RECORDS PROVIDED:

== == ==

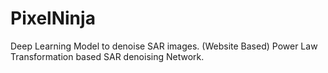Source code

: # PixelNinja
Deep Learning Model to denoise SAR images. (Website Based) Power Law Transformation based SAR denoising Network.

== == ==

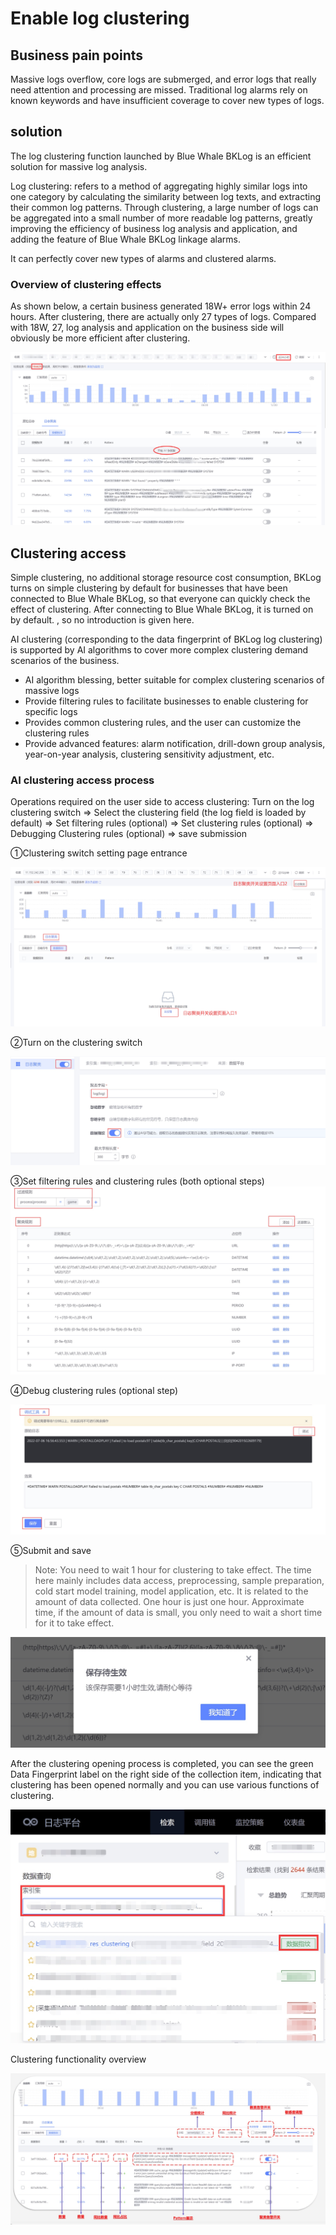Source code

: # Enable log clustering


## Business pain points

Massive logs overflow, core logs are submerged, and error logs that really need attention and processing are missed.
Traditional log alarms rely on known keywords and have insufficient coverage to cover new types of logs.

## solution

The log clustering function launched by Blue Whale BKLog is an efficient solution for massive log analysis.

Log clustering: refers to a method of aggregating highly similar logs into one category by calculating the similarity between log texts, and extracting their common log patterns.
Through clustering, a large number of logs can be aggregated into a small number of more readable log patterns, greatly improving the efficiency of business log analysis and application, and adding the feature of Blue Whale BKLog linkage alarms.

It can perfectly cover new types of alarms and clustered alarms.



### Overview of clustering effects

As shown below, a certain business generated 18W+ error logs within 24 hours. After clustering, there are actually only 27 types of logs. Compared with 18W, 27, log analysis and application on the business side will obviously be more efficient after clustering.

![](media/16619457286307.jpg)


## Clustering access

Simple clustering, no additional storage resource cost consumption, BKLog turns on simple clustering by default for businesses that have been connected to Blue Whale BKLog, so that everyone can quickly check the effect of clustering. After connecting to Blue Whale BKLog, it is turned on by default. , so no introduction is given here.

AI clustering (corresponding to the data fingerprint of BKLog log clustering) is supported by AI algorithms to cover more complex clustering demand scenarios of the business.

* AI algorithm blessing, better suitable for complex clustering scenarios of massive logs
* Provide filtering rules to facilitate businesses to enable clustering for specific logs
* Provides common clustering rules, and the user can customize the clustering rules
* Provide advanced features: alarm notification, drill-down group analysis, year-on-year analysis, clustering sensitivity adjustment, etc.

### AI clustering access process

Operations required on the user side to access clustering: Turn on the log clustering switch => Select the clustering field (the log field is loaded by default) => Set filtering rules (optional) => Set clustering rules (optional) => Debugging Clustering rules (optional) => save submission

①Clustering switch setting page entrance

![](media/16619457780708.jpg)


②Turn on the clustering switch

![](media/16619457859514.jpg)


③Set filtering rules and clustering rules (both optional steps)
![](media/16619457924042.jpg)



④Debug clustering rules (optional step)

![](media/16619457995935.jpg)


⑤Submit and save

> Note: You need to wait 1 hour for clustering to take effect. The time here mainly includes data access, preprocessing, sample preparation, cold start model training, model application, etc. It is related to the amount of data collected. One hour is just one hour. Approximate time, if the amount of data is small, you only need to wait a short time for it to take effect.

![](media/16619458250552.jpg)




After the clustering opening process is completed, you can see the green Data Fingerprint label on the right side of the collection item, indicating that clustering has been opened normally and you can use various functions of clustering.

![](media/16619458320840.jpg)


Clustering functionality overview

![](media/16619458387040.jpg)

== == ==

The reply should hold only how many lines in the material include the word "default".

2